Duplo recomeço: Seleção e Neymar encaram os EUA em busca de uma nova história


Enquanto o Brasil quer deixar a eliminação para a Bélgica no passado de olho na renovação, camisa 10 volta a ser capitão e tenta melhorar sua imagem após a Copa no estádio onde tudo começou

GLOBO ESPORTE

Recomeço. Essa é a palavra que marca o amistoso entre Estados Unidos e Brasil nesta sexta-feira, às 21h05 (de Brasília), em Nova Jersey, no primeiro compromisso após a Copa do Mundo da Rússia. Recomeço para a Seleção, que viu os bons resultados da Era Tite serem questionados após a eliminação para a Bélgica e agora inicia a busca pela renovação da equipe. Recomeço também para Neymar, que não chegou 100% ao Mundial e saiu da competição com a imagem desgastada.

 

A derrota nas quartas de final para a Bélgica foi apenas a segunda de Tite no comando da Seleção (até a eliminação, o retrospecto do treinador era de 20 vitórias, quatro empates e só um revés em 25 patrtidas). Mas a campanha de destaque nas eliminatórias e o futebol envolvente pararam em Courtois e em um primeiro tempo sem brilho em Kazan.

O frustrante – e até certo ponto precoce pela expectativa criada – adeus da Copa da Rússia deixou marcas até hoje.
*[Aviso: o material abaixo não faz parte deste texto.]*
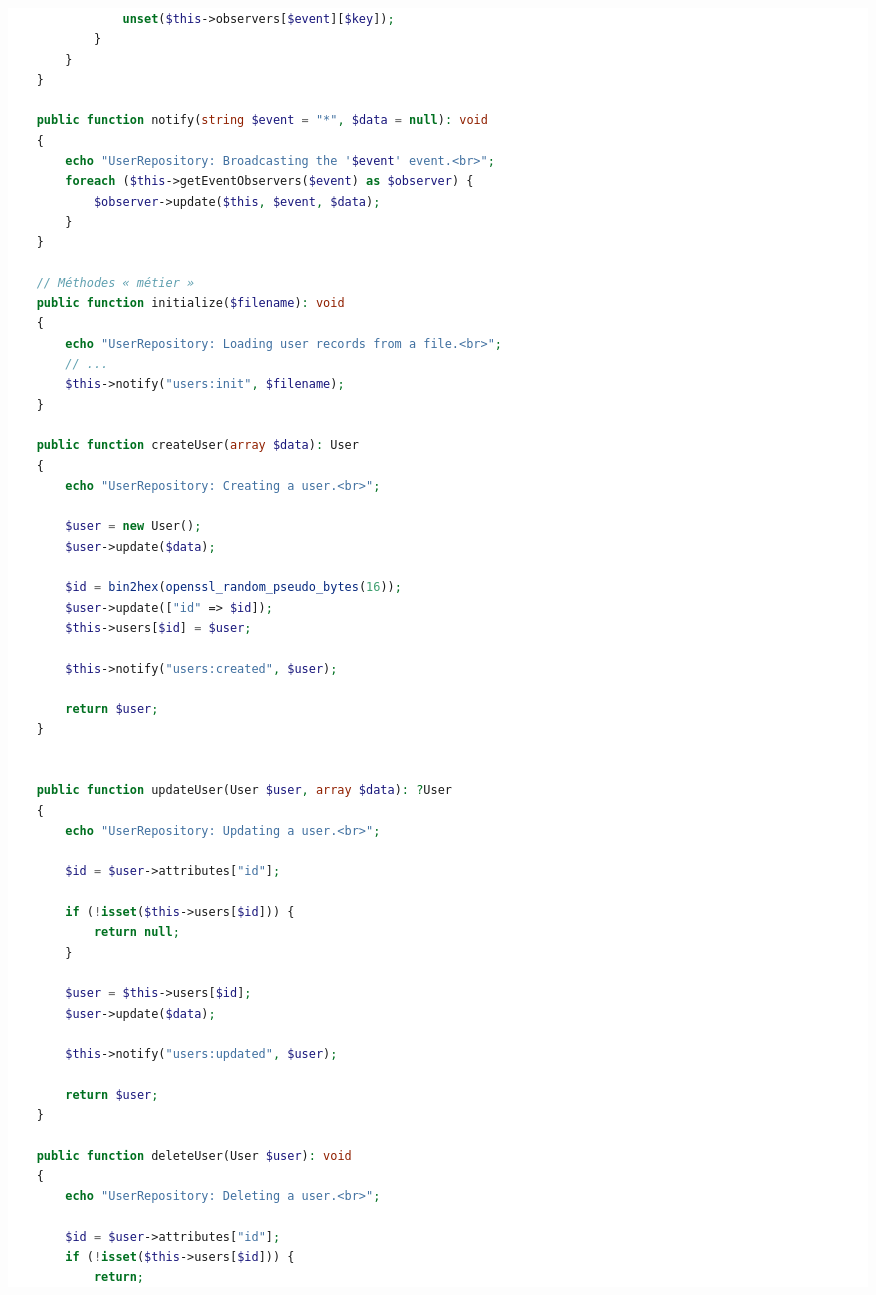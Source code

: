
 ```php
                unset($this->observers[$event][$key]);
            }
        }
    }

    public function notify(string $event = "*", $data = null): void
    {
        echo "UserRepository: Broadcasting the '$event' event.<br>";
        foreach ($this->getEventObservers($event) as $observer) {
            $observer->update($this, $event, $data);
        }
    }

    // Méthodes « métier »
    public function initialize($filename): void
    {
        echo "UserRepository: Loading user records from a file.<br>";
        // ...
        $this->notify("users:init", $filename);
    }

    public function createUser(array $data): User
    {
        echo "UserRepository: Creating a user.<br>";

        $user = new User();
        $user->update($data);

        $id = bin2hex(openssl_random_pseudo_bytes(16));
        $user->update(["id" => $id]);
        $this->users[$id] = $user;

        $this->notify("users:created", $user);

        return $user;
    }


    public function updateUser(User $user, array $data): ?User
    {
        echo "UserRepository: Updating a user.<br>";

        $id = $user->attributes["id"];

        if (!isset($this->users[$id])) {
            return null;
        }

        $user = $this->users[$id];
        $user->update($data);

        $this->notify("users:updated", $user);

        return $user;
    }

    public function deleteUser(User $user): void
    {
        echo "UserRepository: Deleting a user.<br>";

        $id = $user->attributes["id"];
        if (!isset($this->users[$id])) {
            return;
```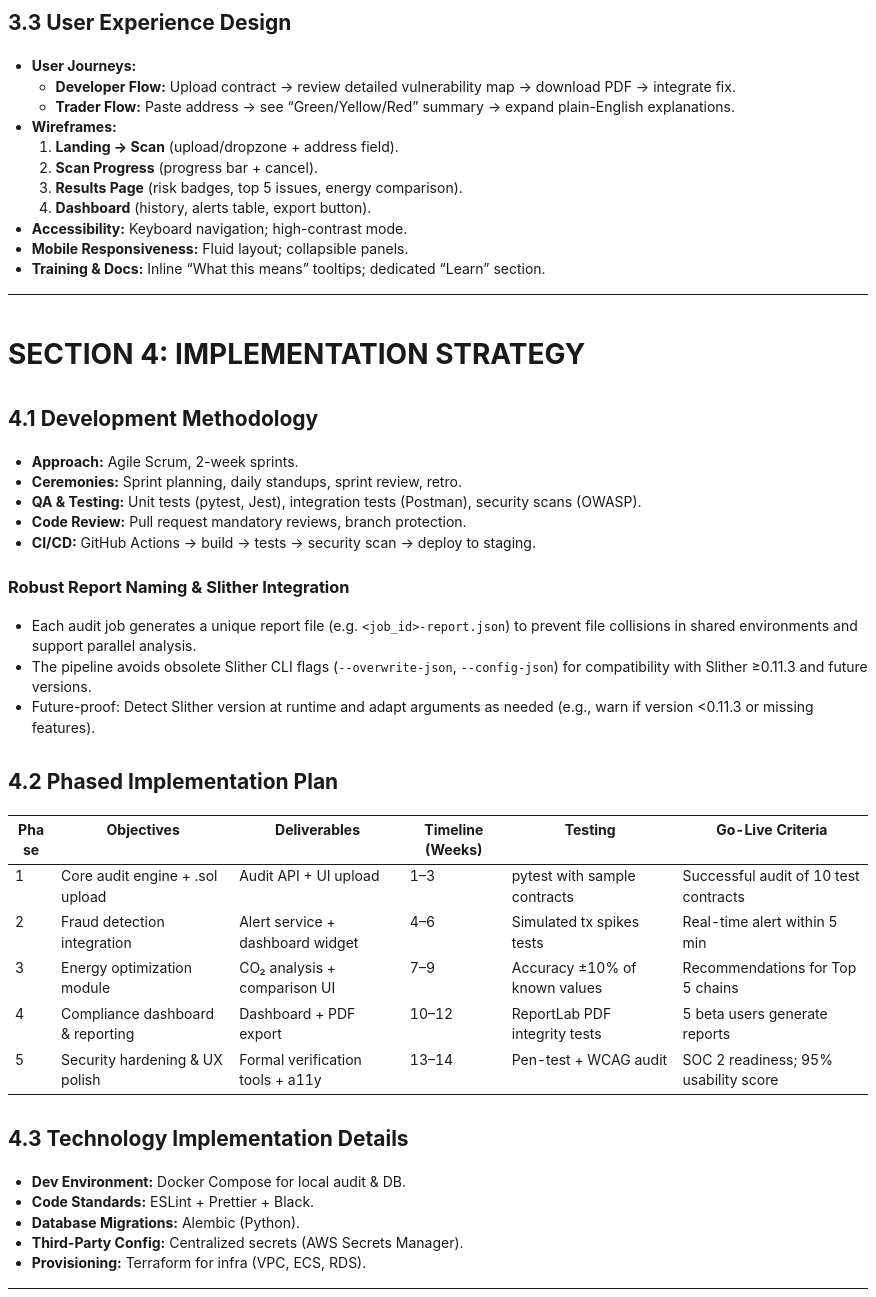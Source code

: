 ## 3.3 User Experience Design  
- **User Journeys:**  
  - **Developer Flow:** Upload contract → review detailed vulnerability map → download PDF → integrate fix.  
  - **Trader Flow:** Paste address → see “Green/Yellow/Red” summary → expand plain-English explanations.  
- **Wireframes:**  
  1. **Landing → Scan** (upload/dropzone + address field).  
  2. **Scan Progress** (progress bar + cancel).  
  3. **Results Page** (risk badges, top 5 issues, energy comparison).  
  4. **Dashboard** (history, alerts table, export button).  
- **Accessibility:** Keyboard navigation; high-contrast mode.  
- **Mobile Responsiveness:** Fluid layout; collapsible panels.  
- **Training & Docs:** Inline “What this means” tooltips; dedicated “Learn” section.  

---

# SECTION 4: IMPLEMENTATION STRATEGY

## 4.1 Development Methodology  
- **Approach:** Agile Scrum, 2-week sprints.  
- **Ceremonies:** Sprint planning, daily standups, sprint review, retro.  
- **QA & Testing:** Unit tests (pytest, Jest), integration tests (Postman), security scans (OWASP).  
- **Code Review:** Pull request mandatory reviews, branch protection.  
- **CI/CD:** GitHub Actions → build → tests → security scan → deploy to staging.  

### Robust Report Naming & Slither Integration  
- Each audit job generates a unique report file (e.g. `<job_id>-report.json`) to prevent file collisions in shared environments and support parallel analysis.
- The pipeline avoids obsolete Slither CLI flags (`--overwrite-json`, `--config-json`) for compatibility with Slither ≥0.11.3 and future versions.
- Future-proof: Detect Slither version at runtime and adapt arguments as needed (e.g., warn if version <0.11.3 or missing features).

## 4.2 Phased Implementation Plan  

| Phase | Objectives                                 | Deliverables                         | Timeline (Weeks) | Testing                        | Go-Live Criteria                         |
|-------|--------------------------------------------|--------------------------------------|------------------|---------------------------------|------------------------------------------|
| 1     | Core audit engine + .sol upload            | Audit API + UI upload                | 1–3              | pytest with sample contracts   | Successful audit of 10 test contracts    |
| 2     | Fraud detection integration                | Alert service + dashboard widget    | 4–6              | Simulated tx spikes tests      | Real-time alert within 5 min             |
| 3     | Energy optimization module                 | CO₂ analysis + comparison UI        | 7–9              | Accuracy ±10% of known values  | Recommendations for Top 5 chains         |
| 4     | Compliance dashboard & reporting           | Dashboard + PDF export              | 10–12            | ReportLab PDF integrity tests  | 5 beta users generate reports           |
| 5     | Security hardening & UX polish             | Formal verification tools + a11y    | 13–14            | Pen-test + WCAG audit           | SOC 2 readiness; 95% usability score     |

## 4.3 Technology Implementation Details  
- **Dev Environment:** Docker Compose for local audit & DB.  
- **Code Standards:** ESLint + Prettier + Black.  
- **Database Migrations:** Alembic (Python).  
- **Third-Party Config:** Centralized secrets (AWS Secrets Manager).  
- **Provisioning:** Terraform for infra (VPC, ECS, RDS).  

---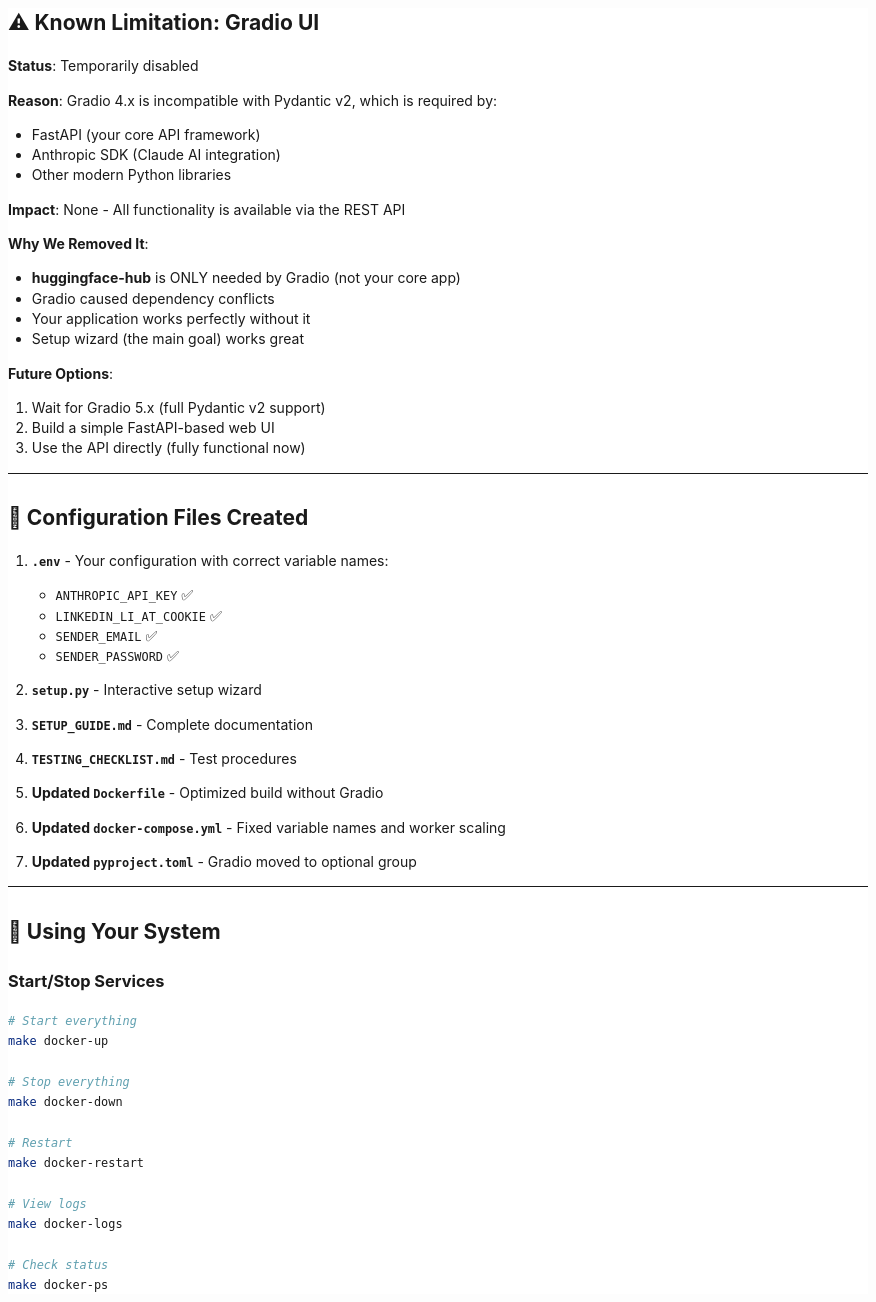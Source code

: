 
## ⚠️ Known Limitation: Gradio UI

**Status**: Temporarily disabled

**Reason**: Gradio 4.x is incompatible with Pydantic v2, which is required by:
- FastAPI (your core API framework)
- Anthropic SDK (Claude AI integration)
- Other modern Python libraries

**Impact**: None - All functionality is available via the REST API

**Why We Removed It**:
- **huggingface-hub** is ONLY needed by Gradio (not your core app)
- Gradio caused dependency conflicts
- Your application works perfectly without it
- Setup wizard (the main goal) works great

**Future Options**:
1. Wait for Gradio 5.x (full Pydantic v2 support)
2. Build a simple FastAPI-based web UI
3. Use the API directly (fully functional now)

---

## 🔧 Configuration Files Created

1. **`.env`** - Your configuration with correct variable names:
   - `ANTHROPIC_API_KEY` ✅
   - `LINKEDIN_LI_AT_COOKIE` ✅
   - `SENDER_EMAIL` ✅
   - `SENDER_PASSWORD` ✅

2. **`setup.py`** - Interactive setup wizard
3. **`SETUP_GUIDE.md`** - Complete documentation
4. **`TESTING_CHECKLIST.md`** - Test procedures
5. **Updated `Dockerfile`** - Optimized build without Gradio
6. **Updated `docker-compose.yml`** - Fixed variable names and worker scaling
7. **Updated `pyproject.toml`** - Gradio moved to optional group

---

## 🚀 Using Your System

### Start/Stop Services

```bash
# Start everything
make docker-up

# Stop everything
make docker-down

# Restart
make docker-restart

# View logs
make docker-logs

# Check status
make docker-ps
```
Nada melhor então do que um novo ciclo, uma nova chance de reescrever a história.

Tite na Seleção

  • 26 jogos
  • 20 vitórias
  • 4 empates
  • 2 derrotas
  • 55 gols pró
  • 8 gols contra
  • 85,7% de aproveitamento

– A dor da derrota contra a Bélgica ainda é forte, não adianta esconder. Todos me falaram que ficaram semanas sem sair ou querer conversar. Eu mesmo já acordei de noite algumas vezes achando que tínhamos empatado. Não dá para apagar a Copa, até porque ela teve coisas boas. Mas queremos jogar demais amanhã (sexta) – frisou Tite.